Раздосадованная хозяйка рассмеялась.
— Ведь вот вы какой, ей-богу! Между прочим, меня зовут не Луиза. Меня зовут Тереза.
— Тереза! Не имя, а мечта!
Хозяйка принесла ему кофе.
— Тут остались вещи старого Зелигмана, — сказала она, показывая на чемодан. — Что мне с ними теперь делать?
— Это тот самый еврей с седой бородой?
Хозяйка кивнула.
— Он умер. Так мне сказали. Больше ничего о нем не знаю...
— Достаточно знать о человеке хотя бы это. А где его дети?
— Понятия не имею! Не могу же я думать еще и о них!
— Это верно.
Штайнер подтянул к себе чемодан и открыл его. Оттуда выпало несколько пестрых мотков ниток. В чемодане лежал тщательно упакованный сверток со шнурками. Затем костюм, пара ботинок, книга на древнееврейском языке, немного белья, несколько картонок с роговыми пуговицами, кожаный мешочек с монетами в один шиллинг, ремни для молитвы и белый талес[7], завернутый в шелковую бумагу.
— Не так уж много набралось после целой жизни, правда, Тереза? — сказал Штайнер.
— У иных и того меньше.
— Тоже верно. — Штайнер тщательно осмотрел древнееврейскую книгу и нашел записку, спрятанную в обложке. Он ее осторожно извлек и развернул. На листке был записан адрес.
— Понятно! Как-нибудь наведаюсь туда. — Штайнер встал. — Спасибо вам, Тереза, за кофе и сливовицу. Сегодня я вернусь поздно. Лучше всего поселите меня на первом этаже, в комнате, выходящей окном во двор. Тогда в случае чего я смогу быстро удрать.
Хозяйка хотела было что-то возразить, но Штайнер поднял руку.
— Нет-нет, Тереза! Если к моему приходу дверь не будет открыта, я приведу сюда всю венскую полицию. Но я уверен — дверь будет открыта! Сам Бог велел давать приют обездоленным.

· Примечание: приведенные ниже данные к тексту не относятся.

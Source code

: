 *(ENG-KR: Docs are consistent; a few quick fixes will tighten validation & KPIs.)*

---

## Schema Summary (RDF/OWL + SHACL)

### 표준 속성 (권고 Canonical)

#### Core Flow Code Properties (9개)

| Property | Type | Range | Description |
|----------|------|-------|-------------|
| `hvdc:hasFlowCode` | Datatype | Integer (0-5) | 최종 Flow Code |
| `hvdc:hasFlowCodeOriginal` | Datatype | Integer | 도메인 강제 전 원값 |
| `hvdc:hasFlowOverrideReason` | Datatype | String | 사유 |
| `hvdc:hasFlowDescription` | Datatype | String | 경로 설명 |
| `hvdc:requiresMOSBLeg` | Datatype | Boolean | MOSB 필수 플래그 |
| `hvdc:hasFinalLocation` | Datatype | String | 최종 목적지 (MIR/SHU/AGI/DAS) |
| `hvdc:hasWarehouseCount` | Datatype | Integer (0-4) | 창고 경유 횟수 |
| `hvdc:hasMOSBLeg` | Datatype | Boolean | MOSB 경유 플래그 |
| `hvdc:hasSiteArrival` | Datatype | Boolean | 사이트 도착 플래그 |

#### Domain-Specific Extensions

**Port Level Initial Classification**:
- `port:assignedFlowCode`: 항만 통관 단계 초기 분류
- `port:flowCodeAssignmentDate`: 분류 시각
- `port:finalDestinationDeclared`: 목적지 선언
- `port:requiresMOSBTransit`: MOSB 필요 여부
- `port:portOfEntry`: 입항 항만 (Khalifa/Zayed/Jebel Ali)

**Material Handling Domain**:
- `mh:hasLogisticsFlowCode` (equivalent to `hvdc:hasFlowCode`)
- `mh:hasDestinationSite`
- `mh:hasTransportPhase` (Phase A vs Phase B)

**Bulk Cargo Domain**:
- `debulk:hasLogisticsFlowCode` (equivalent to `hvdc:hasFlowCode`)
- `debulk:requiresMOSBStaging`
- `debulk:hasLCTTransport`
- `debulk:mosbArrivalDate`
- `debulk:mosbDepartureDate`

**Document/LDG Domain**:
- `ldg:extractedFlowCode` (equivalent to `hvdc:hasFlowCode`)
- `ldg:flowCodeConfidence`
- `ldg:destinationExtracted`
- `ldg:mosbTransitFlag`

За это вам обеспечена тысяча лет величайшего блаженства в раю. Рюкзак я оставлю здесь.
Он ушел, понимая всю бесцельность продолжения разговора. Но он хорошо знал, как сильно действуют на психику человека буржуазного склада чужие вещи, оставленные в его доме. Рюкзак был, несомненно, лучшим квартирьером. Любые, пусть даже самые красноречивые уговоры возымели бы куда меньшее действие. Преодолеть сопротивление хозяйки можно было лишь одним способом — как бы незримо присутствуя у нее.
Штайнер явился в кафе «Шперлер», где надеялся встретить Черникова — русского, с которым сидел в тюрьме. Они условились ждать здесь друг друга в первый и второй день после освобождения Штайнера, в первом часу ночи. Русские эмигранты уже пятнадцать лет жили без подданства. В этом они были опытнее немцев. Черников обещал Штайнеру узнать, можно ли в Вене раздобыть фальшивые документы.
Штайнер присел к столику. Хотелось выпить, но никто из кельнеров не обращал на него внимания. Посетители обычно ничего не заказывали — большинство не имело ни гроша.